(Beginning of The data)

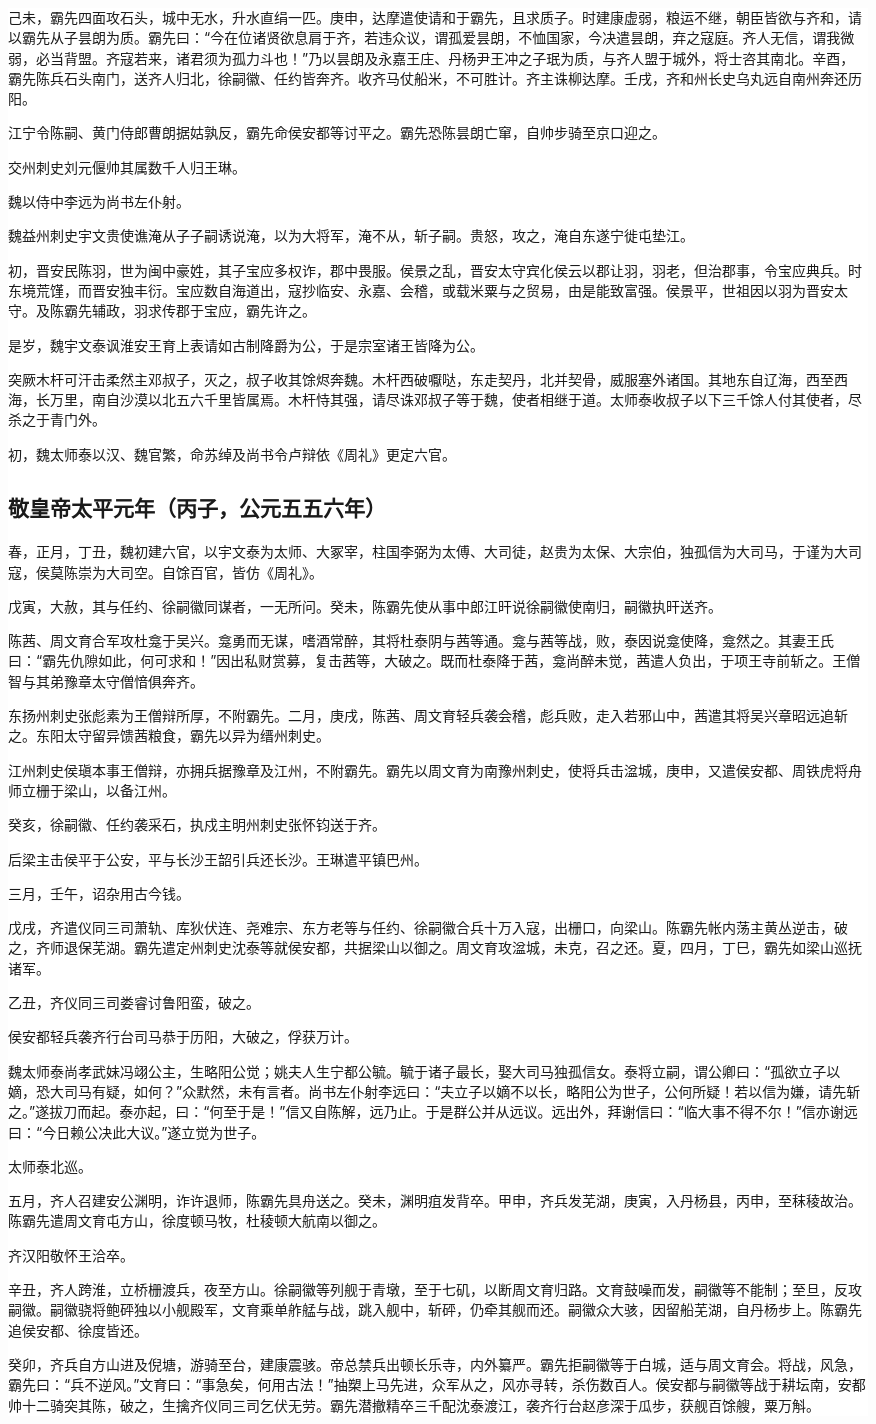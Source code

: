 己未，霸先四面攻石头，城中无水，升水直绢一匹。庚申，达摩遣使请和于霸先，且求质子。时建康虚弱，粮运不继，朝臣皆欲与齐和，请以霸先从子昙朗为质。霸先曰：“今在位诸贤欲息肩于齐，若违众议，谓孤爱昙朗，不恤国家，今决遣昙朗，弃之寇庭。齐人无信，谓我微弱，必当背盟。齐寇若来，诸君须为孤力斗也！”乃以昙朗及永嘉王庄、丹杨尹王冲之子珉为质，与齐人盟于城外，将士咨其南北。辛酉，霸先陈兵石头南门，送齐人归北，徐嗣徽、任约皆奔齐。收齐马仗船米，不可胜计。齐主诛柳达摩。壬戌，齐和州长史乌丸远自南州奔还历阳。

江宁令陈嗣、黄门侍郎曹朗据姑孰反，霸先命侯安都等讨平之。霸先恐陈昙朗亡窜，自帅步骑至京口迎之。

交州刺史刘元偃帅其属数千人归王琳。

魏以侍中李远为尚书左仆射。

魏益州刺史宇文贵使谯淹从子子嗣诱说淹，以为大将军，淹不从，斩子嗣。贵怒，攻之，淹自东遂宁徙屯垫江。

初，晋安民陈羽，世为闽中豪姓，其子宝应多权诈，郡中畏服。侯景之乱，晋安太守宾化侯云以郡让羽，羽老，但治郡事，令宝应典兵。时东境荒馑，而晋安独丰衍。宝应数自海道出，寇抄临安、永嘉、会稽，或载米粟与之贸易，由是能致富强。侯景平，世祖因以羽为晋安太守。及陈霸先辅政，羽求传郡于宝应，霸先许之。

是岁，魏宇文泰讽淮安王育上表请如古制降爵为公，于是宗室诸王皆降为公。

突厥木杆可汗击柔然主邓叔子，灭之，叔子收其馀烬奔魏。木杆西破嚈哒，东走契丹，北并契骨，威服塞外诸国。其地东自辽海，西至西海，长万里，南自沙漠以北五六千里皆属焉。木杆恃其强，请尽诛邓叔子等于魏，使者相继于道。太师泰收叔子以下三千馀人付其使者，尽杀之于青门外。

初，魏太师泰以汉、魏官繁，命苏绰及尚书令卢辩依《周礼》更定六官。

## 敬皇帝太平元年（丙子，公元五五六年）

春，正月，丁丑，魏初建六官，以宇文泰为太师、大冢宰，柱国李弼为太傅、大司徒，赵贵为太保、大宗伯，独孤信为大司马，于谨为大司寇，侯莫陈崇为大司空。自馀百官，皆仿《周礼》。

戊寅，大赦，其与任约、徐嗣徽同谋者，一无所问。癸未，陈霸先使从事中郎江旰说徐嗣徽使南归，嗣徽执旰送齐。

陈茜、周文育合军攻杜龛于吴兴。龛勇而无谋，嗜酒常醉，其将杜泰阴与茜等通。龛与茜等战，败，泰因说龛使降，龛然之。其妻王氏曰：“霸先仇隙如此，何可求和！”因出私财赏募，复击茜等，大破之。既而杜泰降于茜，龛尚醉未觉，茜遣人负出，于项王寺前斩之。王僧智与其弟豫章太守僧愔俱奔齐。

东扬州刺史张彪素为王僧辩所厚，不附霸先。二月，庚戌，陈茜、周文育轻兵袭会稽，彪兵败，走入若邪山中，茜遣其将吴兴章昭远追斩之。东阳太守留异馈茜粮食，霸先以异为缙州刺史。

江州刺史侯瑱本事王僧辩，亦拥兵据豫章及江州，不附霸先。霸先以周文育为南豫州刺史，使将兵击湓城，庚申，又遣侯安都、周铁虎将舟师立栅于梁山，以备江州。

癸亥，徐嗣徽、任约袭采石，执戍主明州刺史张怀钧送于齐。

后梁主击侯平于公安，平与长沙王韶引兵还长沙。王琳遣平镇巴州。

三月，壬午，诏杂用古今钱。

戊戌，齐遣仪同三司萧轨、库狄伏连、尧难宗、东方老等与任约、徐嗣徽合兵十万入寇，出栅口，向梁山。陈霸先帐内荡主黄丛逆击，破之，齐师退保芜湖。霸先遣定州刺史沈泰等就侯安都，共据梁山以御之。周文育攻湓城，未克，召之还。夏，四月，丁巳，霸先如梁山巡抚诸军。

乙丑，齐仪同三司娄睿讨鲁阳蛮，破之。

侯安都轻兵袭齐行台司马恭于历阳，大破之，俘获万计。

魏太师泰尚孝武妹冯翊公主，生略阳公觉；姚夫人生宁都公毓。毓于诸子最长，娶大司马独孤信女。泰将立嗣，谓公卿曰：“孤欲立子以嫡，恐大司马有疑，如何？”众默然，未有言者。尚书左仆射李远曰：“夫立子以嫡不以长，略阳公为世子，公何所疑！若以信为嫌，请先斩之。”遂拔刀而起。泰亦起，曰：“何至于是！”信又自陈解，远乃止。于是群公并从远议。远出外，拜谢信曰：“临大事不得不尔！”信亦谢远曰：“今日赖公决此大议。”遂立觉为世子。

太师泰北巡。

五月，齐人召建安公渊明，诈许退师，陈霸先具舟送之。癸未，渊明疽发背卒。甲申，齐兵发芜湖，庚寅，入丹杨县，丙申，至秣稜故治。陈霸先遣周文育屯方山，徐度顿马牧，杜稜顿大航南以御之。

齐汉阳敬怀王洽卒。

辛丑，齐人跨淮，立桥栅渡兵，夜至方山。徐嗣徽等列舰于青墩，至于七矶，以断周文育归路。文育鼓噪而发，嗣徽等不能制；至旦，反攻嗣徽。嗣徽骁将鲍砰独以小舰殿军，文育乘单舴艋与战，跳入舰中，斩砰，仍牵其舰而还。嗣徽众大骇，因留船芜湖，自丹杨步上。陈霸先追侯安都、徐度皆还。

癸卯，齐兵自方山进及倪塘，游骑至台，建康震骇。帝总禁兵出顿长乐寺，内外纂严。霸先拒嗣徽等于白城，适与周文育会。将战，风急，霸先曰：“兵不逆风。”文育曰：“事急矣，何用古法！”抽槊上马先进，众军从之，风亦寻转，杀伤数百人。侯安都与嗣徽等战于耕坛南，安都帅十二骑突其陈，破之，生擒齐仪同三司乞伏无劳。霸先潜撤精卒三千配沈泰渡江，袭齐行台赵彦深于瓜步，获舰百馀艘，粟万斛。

(End of The data)

* _What you need to do_: Starting at the line that contains "侯安都轻兵袭齐行台司马恭于历阳，大破之，俘获万计。", retype every line through the end of the records exactly, and nothing else.

* _Response area_:
侯安都轻兵袭齐行台司马恭于历阳，大破之，俘获万计。

魏太师泰尚孝武妹冯翊公主，生略阳公觉；姚夫人生宁都公毓。毓于诸子最长，娶大司马独孤信女。泰将立嗣，谓公卿曰：“孤欲立子以嫡，恐大司马有疑，如何？”众默然，未有言者。尚书左仆射李远曰：“夫立子以嫡不以长，略阳公为世子，公何所疑！若以信为嫌，请先斩之。”遂拔刀而起。泰亦起，曰：“何至于是！”信又自陈解，远乃止。于是群公并从远议。远出外，拜谢信曰：“临大事不得不尔！”信亦谢远曰：“今日赖公决此大议。”遂立觉为世子。

太师泰北巡。

五月，齐人召建安公渊明，诈许退师，陈霸先具舟送之。癸未，渊明疽发背卒。甲申，齐兵发芜湖，庚寅，入丹杨县，丙申，至秣稜故治。陈霸先遣周文育屯方山，徐度顿马牧，杜稜顿大航南以御之。

齐汉阳敬怀王洽卒。

辛丑，齐人跨淮，立桥栅渡兵，夜至方山。徐嗣徽等列舰于青墩，至于七矶，以断周文育归路。文育鼓噪而发，嗣徽等不能制；至旦，反攻嗣徽。嗣徽骁将鲍砰独以小舰殿军，文育乘单舴艋与战，跳入舰中，斩砰，仍牵其舰而还。嗣徽众大骇，因留船芜湖，自丹杨步上。陈霸先追侯安都、徐度皆还。

癸卯，齐兵自方山进及倪塘，游骑至台，建康震骇。帝总禁兵出顿长乐寺，内外纂严。霸先拒嗣徽等于白城，适与周文育会。将战，风急，霸先曰：“兵不逆风。”文育曰：“事急矣，何用古法！”抽槊上马先进，众军从之，风亦寻转，杀伤数百人。侯安都与嗣徽等战于耕坛南，安都帅十二骑突其陈，破之，生擒齐仪同三司乞伏无劳。霸先潜撤精卒三千配沈泰渡江，袭齐行台赵彦深于瓜步，获舰百馀艘，粟万斛。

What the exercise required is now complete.